Data shown:

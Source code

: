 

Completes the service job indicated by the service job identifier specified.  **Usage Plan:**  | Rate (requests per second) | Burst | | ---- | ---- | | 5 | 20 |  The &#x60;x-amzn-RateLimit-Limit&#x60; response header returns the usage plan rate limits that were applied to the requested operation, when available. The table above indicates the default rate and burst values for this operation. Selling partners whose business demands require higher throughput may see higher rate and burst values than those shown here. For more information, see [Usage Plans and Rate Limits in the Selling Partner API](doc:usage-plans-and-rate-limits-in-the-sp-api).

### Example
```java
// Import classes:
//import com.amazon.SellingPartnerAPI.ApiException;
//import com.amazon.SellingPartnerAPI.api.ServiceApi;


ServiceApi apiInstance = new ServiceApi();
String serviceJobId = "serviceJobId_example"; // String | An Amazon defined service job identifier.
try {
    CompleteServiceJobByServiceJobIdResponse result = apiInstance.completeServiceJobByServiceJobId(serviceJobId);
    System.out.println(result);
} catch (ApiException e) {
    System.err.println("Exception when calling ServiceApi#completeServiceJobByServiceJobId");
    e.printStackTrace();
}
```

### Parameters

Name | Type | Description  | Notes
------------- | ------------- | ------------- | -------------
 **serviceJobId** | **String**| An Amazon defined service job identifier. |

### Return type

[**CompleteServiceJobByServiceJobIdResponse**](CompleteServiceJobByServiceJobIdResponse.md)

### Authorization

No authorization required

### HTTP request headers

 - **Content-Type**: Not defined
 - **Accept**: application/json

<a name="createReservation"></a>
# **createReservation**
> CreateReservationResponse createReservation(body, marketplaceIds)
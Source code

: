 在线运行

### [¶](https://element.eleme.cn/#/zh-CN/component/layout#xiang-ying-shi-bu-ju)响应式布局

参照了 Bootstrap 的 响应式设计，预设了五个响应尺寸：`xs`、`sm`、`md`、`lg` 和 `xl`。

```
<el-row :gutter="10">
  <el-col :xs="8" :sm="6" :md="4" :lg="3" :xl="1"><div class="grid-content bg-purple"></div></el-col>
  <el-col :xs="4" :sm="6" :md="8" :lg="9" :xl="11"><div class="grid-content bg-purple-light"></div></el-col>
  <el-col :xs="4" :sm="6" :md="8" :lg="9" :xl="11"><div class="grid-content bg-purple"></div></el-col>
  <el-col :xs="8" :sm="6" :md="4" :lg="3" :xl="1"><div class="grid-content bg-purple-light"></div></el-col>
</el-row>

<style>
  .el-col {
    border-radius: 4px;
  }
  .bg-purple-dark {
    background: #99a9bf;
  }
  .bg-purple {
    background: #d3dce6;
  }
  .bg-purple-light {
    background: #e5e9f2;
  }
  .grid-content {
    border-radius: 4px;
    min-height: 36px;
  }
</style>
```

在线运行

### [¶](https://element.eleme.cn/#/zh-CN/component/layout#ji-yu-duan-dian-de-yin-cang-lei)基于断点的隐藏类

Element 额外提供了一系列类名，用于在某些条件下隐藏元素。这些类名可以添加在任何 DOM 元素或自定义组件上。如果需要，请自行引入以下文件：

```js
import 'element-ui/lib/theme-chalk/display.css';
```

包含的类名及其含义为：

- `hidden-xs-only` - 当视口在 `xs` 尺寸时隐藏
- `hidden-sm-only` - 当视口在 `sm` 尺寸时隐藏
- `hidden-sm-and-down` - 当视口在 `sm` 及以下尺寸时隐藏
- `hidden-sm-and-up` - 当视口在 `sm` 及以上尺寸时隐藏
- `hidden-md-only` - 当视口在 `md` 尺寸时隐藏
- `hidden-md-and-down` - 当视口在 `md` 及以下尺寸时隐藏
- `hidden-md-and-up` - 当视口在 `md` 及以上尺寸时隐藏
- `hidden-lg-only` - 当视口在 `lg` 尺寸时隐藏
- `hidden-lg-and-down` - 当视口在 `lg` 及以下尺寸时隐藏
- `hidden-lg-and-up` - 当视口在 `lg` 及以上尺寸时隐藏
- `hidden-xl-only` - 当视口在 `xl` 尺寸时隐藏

Task objective: Copy every record again, keeping each word unchanged.

Output:
Source code

: 

Completes the service job indicated by the service job identifier specified.  **Usage Plan:**  | Rate (requests per second) | Burst | | ---- | ---- | | 5 | 20 |  The &#x60;x-amzn-RateLimit-Limit&#x60; response header returns the usage plan rate limits that were applied to the requested operation, when available. The table above indicates the default rate and burst values for this operation. Selling partners whose business demands require higher throughput may see higher rate and burst values than those shown here. For more information, see [Usage Plans and Rate Limits in the Selling Partner API](doc:usage-plans-and-rate-limits-in-the-sp-api).

### Example
```java
// Import classes:
//import com.amazon.SellingPartnerAPI.ApiException;
//import com.amazon.SellingPartnerAPI.api.ServiceApi;


ServiceApi apiInstance = new ServiceApi();
String serviceJobId = "serviceJobId_example"; // String | An Amazon defined service job identifier.
try {
    CompleteServiceJobByServiceJobIdResponse result = apiInstance.completeServiceJobByServiceJobId(serviceJobId);
    System.out.println(result);
} catch (ApiException e) {
    System.err.println("Exception when calling ServiceApi#completeServiceJobByServiceJobId");
    e.printStackTrace();
}
```

### Parameters

Name | Type | Description  | Notes
------------- | ------------- | ------------- | -------------
 **serviceJobId** | **String**| An Amazon defined service job identifier. |

### Return type

[**CompleteServiceJobByServiceJobIdResponse**](CompleteServiceJobByServiceJobIdResponse.md)

### Authorization

No authorization required

### HTTP request headers

 - **Content-Type**: Not defined
 - **Accept**: application/json

<a name="createReservation"></a>
# **createReservation**
> CreateReservationResponse createReservation(body, marketplaceIds)
Source code

: 在线运行

### [¶](https://element.eleme.cn/#/zh-CN/component/layout#xiang-ying-shi-bu-ju)响应式布局

参照了 Bootstrap 的 响应式设计，预设了五个响应尺寸：`xs`、`sm`、`md`、`lg` 和 `xl`。

```
<el-row :gutter="10">
  <el-col :xs="8" :sm="6" :md="4" :lg="3" :xl="1"><div class="grid-content bg-purple"></div></el-col>
  <el-col :xs="4" :sm="6" :md="8" :lg="9" :xl="11"><div class="grid-content bg-purple-light"></div></el-col>
  <el-col :xs="4" :sm="6" :md="8" :lg="9" :xl="11"><div class="grid-content bg-purple"></div></el-col>
  <el-col :xs="8" :sm="6" :md="4" :lg="3" :xl="1"><div class="grid-content bg-purple-light"></div></el-col>
</el-row>

<style>
  .el-col {
    border-radius: 4px;
  }
  .bg-purple-dark {
    background: #99a9bf;
  }
  .bg-purple {
    background: #d3dce6;
  }
  .bg-purple-light {
    background: #e5e9f2;
  }
  .grid-content {
    border-radius: 4px;
    min-height: 36px;
  }
</style>
```

在线运行

### [¶](https://element.eleme.cn/#/zh-CN/component/layout#ji-yu-duan-dian-de-yin-cang-lei)基于断点的隐藏类

Element 额外提供了一系列类名，用于在某些条件下隐藏元素。这些类名可以添加在任何 DOM 元素或自定义组件上。如果需要，请自行引入以下文件：

```js
import 'element-ui/lib/theme-chalk/display.css';
```

包含的类名及其含义为：

- `hidden-xs-only` - 当视口在 `xs` 尺寸时隐藏
- `hidden-sm-only` - 当视口在 `sm` 尺寸时隐藏
- `hidden-sm-and-down` - 当视口在 `sm` 及以下尺寸时隐藏
- `hidden-sm-and-up` - 当视口在 `sm` 及以上尺寸时隐藏
- `hidden-md-only` - 当视口在 `md` 尺寸时隐藏
- `hidden-md-and-down` - 当视口在 `md` 及以下尺寸时隐藏
- `hidden-md-and-up` - 当视口在 `md` 及以上尺寸时隐藏
- `hidden-lg-only` - 当视口在 `lg` 尺寸时隐藏
- `hidden-lg-and-down` - 当视口在 `lg` 及以下尺寸时隐藏
- `hidden-lg-and-up` - 当视口在 `lg` 及以上尺寸时隐藏
- `hidden-xl-only` - 当视口在 `xl` 尺寸时隐藏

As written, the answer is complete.